Past: Shivaji meets Siri's real mother Lakshmi, who requests him to save Siri. While Shivaji heads to a medical shop to buy his anxiety tablets, Lakshmi hides Siri in Shivaji's car and leaves. She dies in a hit-and-run case. Shivaji decides to legally adopt Siri as his daughter. However, Siri is taken away by Vijayendra and Shivaji confronts him about the reason. Vijayendra reveals that Lakshmi was killed by her psychotic husband Prof. Rudra, who was directed to undergo psychotherapy in a mental hospital after he tried to kill Lakshmi for slightly injuring Siri. Rudra had escaped from the asylum for Siri and had killed Lakshmi when she refused to reveal Siri's location. Vijayendra decides to use Siri as a bait to capture Rudra, but Shivaji refuses due to fear of Siri suffering from mental trauma. Vijayendra finally manages to make Rudra confess his killings, and mentally tortures him. However, Rudra escapes again from police custody and is nowhere to be seen.
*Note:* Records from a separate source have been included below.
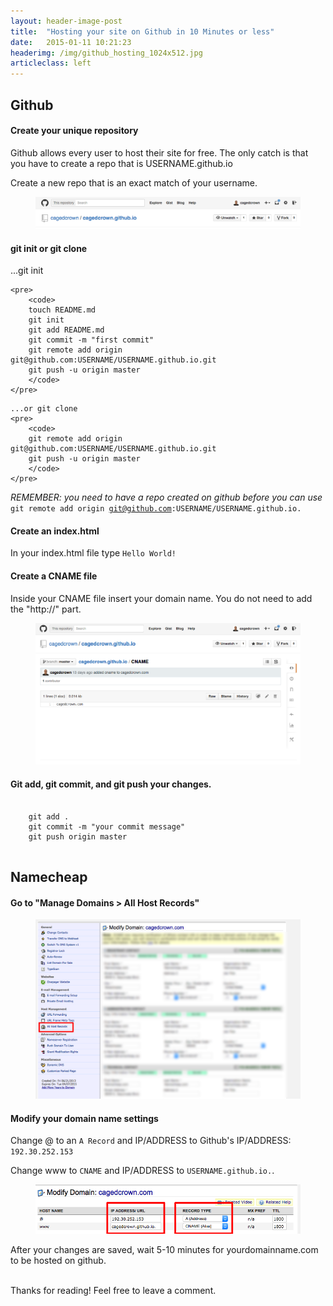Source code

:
 ```yaml
---
layout: header-image-post
title:  "Hosting your site on Github in 10 Minutes or less"
date:   2015-01-11 10:21:23
headerimg: /img/github_hosting_1024x512.jpg
articleclass: left
---
```


## Github

<h4>Create your unique repository</h4>

Github allows every user to host their site for free. The only catch is that you have to create a repo that is USERNAME.github.io

Create a new repo that is an exact match of your username.

<figure>
    <img src="../../images/github_io.png"></a>
</figure>

<h4>git init or git clone</h4>

...git init

```
<pre>
    <code>
    touch README.md
    git init
    git add README.md
    git commit -m "first commit"
    git remote add origin git@github.com:USERNAME/USERNAME.github.io.git
    git push -u origin master
    </code>
</pre>
```

```
...or git clone
<pre>
    <code>
    git remote add origin git@github.com:USERNAME/USERNAME.github.io.git
    git push -u origin master
    </code>
</pre>
```

*REMEMBER: you need to have a repo created on github before you can use* <code>git remote add origin git@github.com:USERNAME/USERNAME.github.io.</code>

<h4>Create an index.html</h4>

In your index.html file type <code>Hello World!</code>

<h4>Create a CNAME file</h4>
Inside your CNAME file insert your domain name. You do not need to add the "http://" part.

<figure>
    <img src="../../images/cname.png"></a>
</figure>

<h4>Git add, git commit, and git push your changes.</h4>
<pre>
    <code>
    git add .
    git commit -m "your commit message"
    git push origin master
    </code>
</pre>
<h2>Namecheap</h2>

<h4>Go to "Manage Domains > All Host Records"</h4>

<figure>
    <img src="../../images/all_host_records.png"></a>
</figure>

<h4>Modify your domain name settings</h4>

Change @ to an <code>A Record</code> and IP/ADDRESS to Github's IP/ADDRESS: <code>192.30.252.153</code>

Change www to <code>CNAME</code> and IP/ADDRESS to <code>USERNAME.github.io.</code>.

<figure>
    <img src="../../images/manage_domain.png"></a>
</figure>

After your changes are saved, wait 5-10 minutes for yourdomainname.com to be hosted on github.

<br>
Thanks for reading!
Feel free to leave a comment.
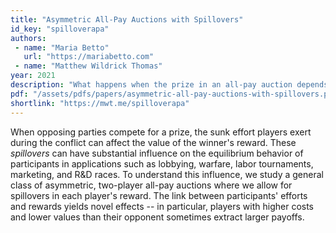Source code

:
 ```yaml
---
title: "Asymmetric All-Pay Auctions with Spillovers"
id_key: "spilloverapa"
authors:
 - name: "Maria Betto"
   url: "https://mariabetto.com"
 - name: "Matthew Wildrick Thomas"
year: 2021
description: "What happens when the prize in an all-pay auction depends on players' bids?"
pdf: "/assets/pdfs/papers/asymmetric-all-pay-auctions-with-spillovers.pdf"
shortlink: "https://mwt.me/spilloverapa"
---
```


When opposing parties compete for a  prize, the sunk effort players exert during the conflict can affect the value of the winner's reward. These *spillovers* can have substantial influence on the equilibrium behavior of participants in applications such as lobbying, warfare, labor tournaments, marketing, and R&D races. To understand this influence, we study a general class of asymmetric, two-player all-pay auctions where we allow for spillovers in each player's reward.  The link between participants' efforts and rewards yields novel effects -- in particular, players with higher costs and lower values than their opponent sometimes extract larger payoffs.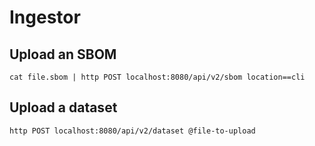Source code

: # Ingestor

## Upload an SBOM

```shell
cat file.sbom | http POST localhost:8080/api/v2/sbom location==cli
```

## Upload a dataset

```shell
http POST localhost:8080/api/v2/dataset @file-to-upload
```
Present: Shivaji analyse that Nethra, Nidhi, Kiran and Pankaja were killed as their fathers were also involved in separating Siri from Rudra and his fifth victim is Shivaji himself. Shivaji also reveals that Rudra did not frame him as the killer and confronts Mahesh. Mahesh reveals that Rudra had warned Vijayendra about Shivaji's impending death and Vijayendra had taken help from some of his contacts in placing Shivaji under house arrest. Shivaji calls Vijendra and learns that Rudra has kidnapped him. Rudra tells Shivaji to bring Siri in exchange for Vijayendra's life. Shivaji brings Siri and Rudra reveals himself to be Dr. Prathap, whom Shivaji had met earlier. Rudra reveals that he was forced to take plastic surgery due to a fire accident during his escape and had changed his identity to Dr. Prathap. Shivaji finally manages to finish Rudra/Dr. Prathap and saves Siri, but Vijayendra gets shot and dies. In the aftermath, Shivaji and Siri scatters Vijayendra's ashes in the sea.

== Reception ==
Sridevi S of Times of india gave 3/5 stars and wrote that "Overall, the audience can go to the theatres to be charmed by Shivaji’s wit and intelligence and to watch him solve another interesting mystery case, at his own pace." Subha. J. Rao of The News Minute gave 3.5/5 stars and wrote "Editor/director Akash Srivatsa strikes gold with his sequel of Shivaji Surathkal. The interesting writing and the pace of the film take it to the winning post." A Sharadhaa of The New Indian Express gave 3/5 stars and wrote "Shivaji Surathkal 2, a pure investigative thriller amid a slew of commercial entertainers comes across as a relief. While most of the usual heroes take down dozens of goons with their brawn, Shivaji Surathkal once again wins the day with his brain." Swaroop Kodur of OTTplay gave 2.5/5 stars and wrote "Shivaji Surathkal 2: The Mysterious Case Of Maayavi boasted a big opportunity to take things a notch up but the lack of clarity in the approach pulls it down."